MADRID (AP) — A Spanish court has delayed the extradition of a former Venezuelan spy chief to the United States where he is wanted on charges of drug trafficking.

The same National Court tribunal that had consented to handing retired Maj. Gen. Hugo Carvajal over to American authorities earlier this week said on Friday that it was suspending his extradition to correct an error in its handling of the resolution.

Spanish news agency EFE reported that the court had earlier pledged to consider his concerns about facing a life sentence in the U.S. before his extradition was formalized.

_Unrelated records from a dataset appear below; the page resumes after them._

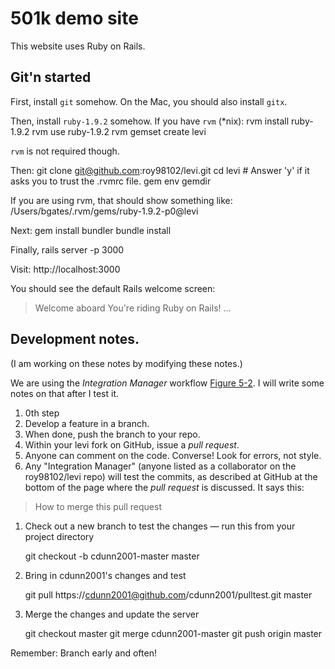 # 501k demo site

This website uses Ruby on Rails.

## Git'n started

First, install `git` somehow. On the Mac, you should also install `gitx`.

Then, install `ruby-1.9.2` somehow. If you have `rvm` (*nix):
    rvm install ruby-1.9.2
    rvm use ruby-1.9.2
    rvm gemset create levi

`rvm` is not required though.

Then:
    git clone git@github.com:roy98102/levi.git
    cd levi
    # Answer 'y' if it asks you to trust the .rvmrc file.
    gem env gemdir

If you are using rvm, that should show something like:
    /Users/bgates/.rvm/gems/ruby-1.9.2-p0@levi

Next:
    gem install bundler
    bundle install

Finally,
    rails server -p 3000

Visit:
  http://localhost:3000

You should see the default Rails welcome screen:
> Welcome aboard
> You're riding Ruby on Rails!
> ...

## Development notes.

(I am working on these notes by modifying these notes.)

We are using the *Integration Manager* workflow [Figure 5-2](http://progit.org/book/ch5-1.html). I will write some notes on that after I test it.

1. 0th step
1. Develop a feature in a branch.
1. When done, push the branch to your repo.
1. Within your levi fork on GitHub, issue a *pull request*.
1. Anyone can comment on the code. Converse! Look for errors, not style.
1. Any "Integration Manager" (anyone listed as a collaborator on the roy98102/levi repo) will test the commits, as described at GitHub at the bottom of the page where the *pull request* is discussed. It says this:

> How to merge this pull request

1. Check out a new branch to test the changes — run this from your project directory
 
    git checkout -b cdunn2001-master master

2. Bring in cdunn2001's changes and test
 
    git pull https://cdunn2001@github.com/cdunn2001/pulltest.git master

3. Merge the changes and update the server
 
    git checkout master
    git merge cdunn2001-master
    git push origin master


Remember: Branch early and often!

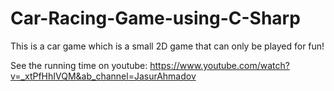 # Car-Racing-Game-using-C-Sharp
This is a car game which is a small 2D game that can only be played for fun!

See the running time on youtube:
https://www.youtube.com/watch?v=_xtPfHhIVQM&ab_channel=JasurAhmadov
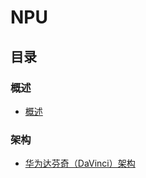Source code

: # NPU

## 目录

### 概述

* [概述](./overview/overview.md)

### 架构

* [华为达芬奇（DaVinci）架构](./architecture/davinci/davinci.md)


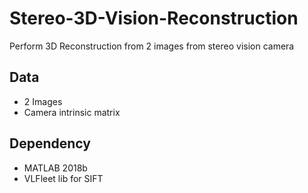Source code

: # Stereo-3D-Vision-Reconstruction

Perform 3D Reconstruction from 2 images from stereo vision camera

## Data
* 2 Images
* Camera intrinsic matrix

## Dependency
* MATLAB 2018b
* VLFleet lib for SIFT
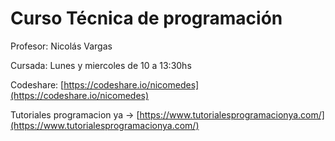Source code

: # Curso Técnica de programación

Profesor: Nicolás Vargas

Cursada: Lunes y miercoles de 10 a 13:30hs

Codeshare: [https://codeshare.io/nicomedes](https://codeshare.io/nicomedes)

Tutoriales programacion ya -> [https://www.tutorialesprogramacionya.com/](https://www.tutorialesprogramacionya.com/)
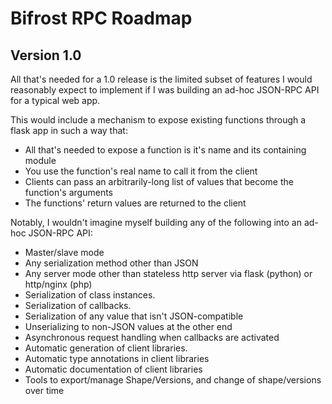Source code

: # Bifrost RPC Roadmap

## Version 1.0

All that's needed for a 1.0 release is the limited subset of features I would
reasonably expect to implement if I was building an ad-hoc JSON-RPC API for a
typical web app.

This would include a mechanism to expose existing functions through a flask app
in such a way that:

- All that's needed to expose a function is it's name and its containing module
- You use the function's real name to call it from the client
- Clients can pass an arbitrarily-long list of values that become the
  function's arguments
- The functions' return values are returned to the client

Notably, I wouldn't imagine myself building any of the following into an ad-hoc
JSON-RPC API:

- Master/slave mode
- Any serialization method other than JSON
- Any server mode other than stateless http server via flask (python) or http/nginx (php)
- Serialization of class instances.
- Serialization of callbacks.
- Serialization of any value that isn't JSON-compatible
- Unserializing to non-JSON values at the other end
- Asynchronous request handling when callbacks are activated
- Automatic generation of client libraries.
- Automatic type annotations in client libraries
- Automatic documentation of client libraries
- Tools to export/manage Shape/Versions, and change of shape/versions over time
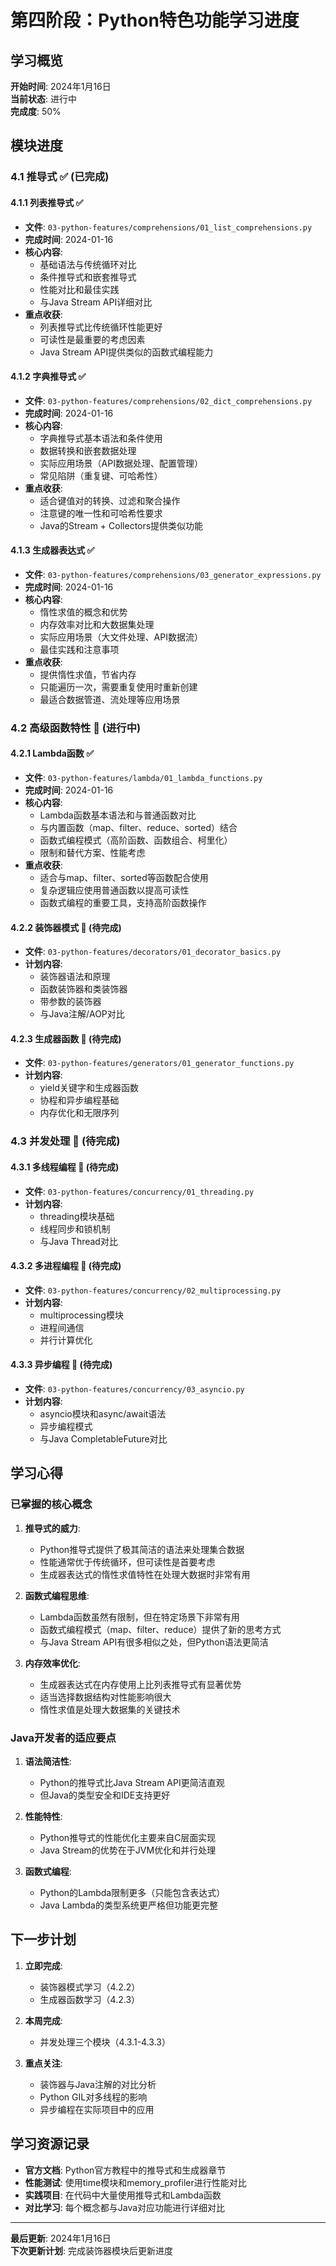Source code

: # 第四阶段：Python特色功能学习进度

## 学习概览

**开始时间**: 2024年1月16日  
**当前状态**: 进行中  
**完成度**: 50%

## 模块进度

### 4.1 推导式 ✅ (已完成)

#### 4.1.1 列表推导式 ✅

- **文件**: `03-python-features/comprehensions/01_list_comprehensions.py`
- **完成时间**: 2024-01-16
- **核心内容**:
    - 基础语法与传统循环对比
    - 条件推导式和嵌套推导式
    - 性能对比和最佳实践
    - 与Java Stream API详细对比
- **重点收获**:
    - 列表推导式比传统循环性能更好
    - 可读性是最重要的考虑因素
    - Java Stream API提供类似的函数式编程能力

#### 4.1.2 字典推导式 ✅

- **文件**: `03-python-features/comprehensions/02_dict_comprehensions.py`
- **完成时间**: 2024-01-16
- **核心内容**:
    - 字典推导式基本语法和条件使用
    - 数据转换和嵌套数据处理
    - 实际应用场景（API数据处理、配置管理）
    - 常见陷阱（重复键、可哈希性）
- **重点收获**:
    - 适合键值对的转换、过滤和聚合操作
    - 注意键的唯一性和可哈希性要求
    - Java的Stream + Collectors提供类似功能

#### 4.1.3 生成器表达式 ✅

- **文件**: `03-python-features/comprehensions/03_generator_expressions.py`
- **完成时间**: 2024-01-16
- **核心内容**:
    - 惰性求值的概念和优势
    - 内存效率对比和大数据集处理
    - 实际应用场景（大文件处理、API数据流）
    - 最佳实践和注意事项
- **重点收获**:
    - 提供惰性求值，节省内存
    - 只能遍历一次，需要重复使用时重新创建
    - 最适合数据管道、流处理等应用场景

### 4.2 高级函数特性 🔧 (进行中)

#### 4.2.1 Lambda函数 ✅

- **文件**: `03-python-features/lambda/01_lambda_functions.py`
- **完成时间**: 2024-01-16
- **核心内容**:
    - Lambda函数基本语法和与普通函数对比
    - 与内置函数（map、filter、reduce、sorted）结合
    - 函数式编程模式（高阶函数、函数组合、柯里化）
    - 限制和替代方案、性能考虑
- **重点收获**:
    - 适合与map、filter、sorted等函数配合使用
    - 复杂逻辑应使用普通函数以提高可读性
    - 函数式编程的重要工具，支持高阶函数操作

#### 4.2.2 装饰器模式 🚧 (待完成)

- **文件**: `03-python-features/decorators/01_decorator_basics.py`
- **计划内容**:
    - 装饰器语法和原理
    - 函数装饰器和类装饰器
    - 带参数的装饰器
    - 与Java注解/AOP对比

#### 4.2.3 生成器函数 🚧 (待完成)

- **文件**: `03-python-features/generators/01_generator_functions.py`
- **计划内容**:
    - yield关键字和生成器函数
    - 协程和异步编程基础
    - 内存优化和无限序列

### 4.3 并发处理 🚧 (待完成)

#### 4.3.1 多线程编程 🚧 (待完成)

- **文件**: `03-python-features/concurrency/01_threading.py`
- **计划内容**:
    - threading模块基础
    - 线程同步和锁机制
    - 与Java Thread对比

#### 4.3.2 多进程编程 🚧 (待完成)

- **文件**: `03-python-features/concurrency/02_multiprocessing.py`
- **计划内容**:
    - multiprocessing模块
    - 进程间通信
    - 并行计算优化

#### 4.3.3 异步编程 🚧 (待完成)

- **文件**: `03-python-features/concurrency/03_asyncio.py`
- **计划内容**:
    - asyncio模块和async/await语法
    - 异步编程模式
    - 与Java CompletableFuture对比

## 学习心得

### 已掌握的核心概念

1. **推导式的威力**:
    - Python推导式提供了极其简洁的语法来处理集合数据
    - 性能通常优于传统循环，但可读性是首要考虑
    - 生成器表达式的惰性求值特性在处理大数据时非常有用

2. **函数式编程思维**:
    - Lambda函数虽然有限制，但在特定场景下非常有用
    - 函数式编程模式（map、filter、reduce）提供了新的思考方式
    - 与Java Stream API有很多相似之处，但Python语法更简洁

3. **内存效率优化**:
    - 生成器表达式在内存使用上比列表推导式有显著优势
    - 适当选择数据结构对性能影响很大
    - 惰性求值是处理大数据集的关键技术

### Java开发者的适应要点

1. **语法简洁性**:
    - Python的推导式比Java Stream API更简洁直观
    - 但Java的类型安全和IDE支持更好

2. **性能特性**:
    - Python推导式的性能优化主要来自C层面实现
    - Java Stream的优势在于JVM优化和并行处理

3. **函数式编程**:
    - Python的Lambda限制更多（只能包含表达式）
    - Java Lambda的类型系统更严格但功能更完整

## 下一步计划

1. **立即完成**:
    - 装饰器模式学习（4.2.2）
    - 生成器函数学习（4.2.3）

2. **本周完成**:
    - 并发处理三个模块（4.3.1-4.3.3）

3. **重点关注**:
    - 装饰器与Java注解的对比分析
    - Python GIL对多线程的影响
    - 异步编程在实际项目中的应用

## 学习资源记录

- **官方文档**: Python官方教程中的推导式和生成器章节
- **性能测试**: 使用time模块和memory_profiler进行性能对比
- **实践项目**: 在代码中大量使用推导式和Lambda函数
- **对比学习**: 每个概念都与Java对应功能进行详细对比

---

**最后更新**: 2024年1月16日  
**下次更新计划**: 完成装饰器模块后更新进度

Another court in Spain has also requested to question Carvajal as part of its probe into the alleged illegal financing of the left-wing United We Can party, the junior member of Spain’s coalition government. So far, the National Court tasked with considering his extradition has refused to let the other court question Carvajal. United We Can has consistently denied any links with illegal sources of financing.

Carvajal, who for more than a decade advised the late Venezuelan leader Hugo Chávez before breaking with his successor Nicolás Maduro, has been fighting extradition to the U.S. since he was arrested in Spain in April 2019.

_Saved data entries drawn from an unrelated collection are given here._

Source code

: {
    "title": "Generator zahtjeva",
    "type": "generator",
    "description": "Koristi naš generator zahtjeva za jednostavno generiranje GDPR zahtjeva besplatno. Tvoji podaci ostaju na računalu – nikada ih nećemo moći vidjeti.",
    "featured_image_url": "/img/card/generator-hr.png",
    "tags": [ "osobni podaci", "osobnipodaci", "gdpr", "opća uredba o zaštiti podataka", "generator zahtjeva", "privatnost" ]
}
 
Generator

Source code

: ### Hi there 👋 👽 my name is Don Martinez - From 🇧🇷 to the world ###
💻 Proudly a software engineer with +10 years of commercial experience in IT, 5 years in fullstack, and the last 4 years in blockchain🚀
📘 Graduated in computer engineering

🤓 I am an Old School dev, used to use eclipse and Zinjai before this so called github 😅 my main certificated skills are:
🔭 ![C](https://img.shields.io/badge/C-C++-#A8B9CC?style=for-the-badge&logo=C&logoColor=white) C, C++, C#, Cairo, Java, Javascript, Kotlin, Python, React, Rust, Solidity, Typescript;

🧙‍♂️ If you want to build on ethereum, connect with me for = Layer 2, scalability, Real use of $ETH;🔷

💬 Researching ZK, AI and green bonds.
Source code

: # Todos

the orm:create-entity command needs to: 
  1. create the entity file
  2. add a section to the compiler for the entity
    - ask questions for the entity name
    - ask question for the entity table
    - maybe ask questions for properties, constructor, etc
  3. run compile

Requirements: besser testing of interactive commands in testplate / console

Prosecutors in New York allege that Carvajal used his high office to coordinate the smuggling of approximately 5,600 kilograms of cocaine from Venezuela to Mexico in 2006.

Carvajal also allegedly provided weapons to armed FARC guerrillas in Colombia, according to the U.S. Treasury Department, and helped fund the group’s activities by facilitating shipments of large amounts of U.S.-bound cocaine through Venezuela.

A close collaborator of Chávez, Carvajal left Venezuela after he broke with Maduro, throwing his support behind the opposition to Maduro’s Socialist regime. It appears he had wanted to trade sensitive information about Maduro's regime in order to avoid extradition to the U.S.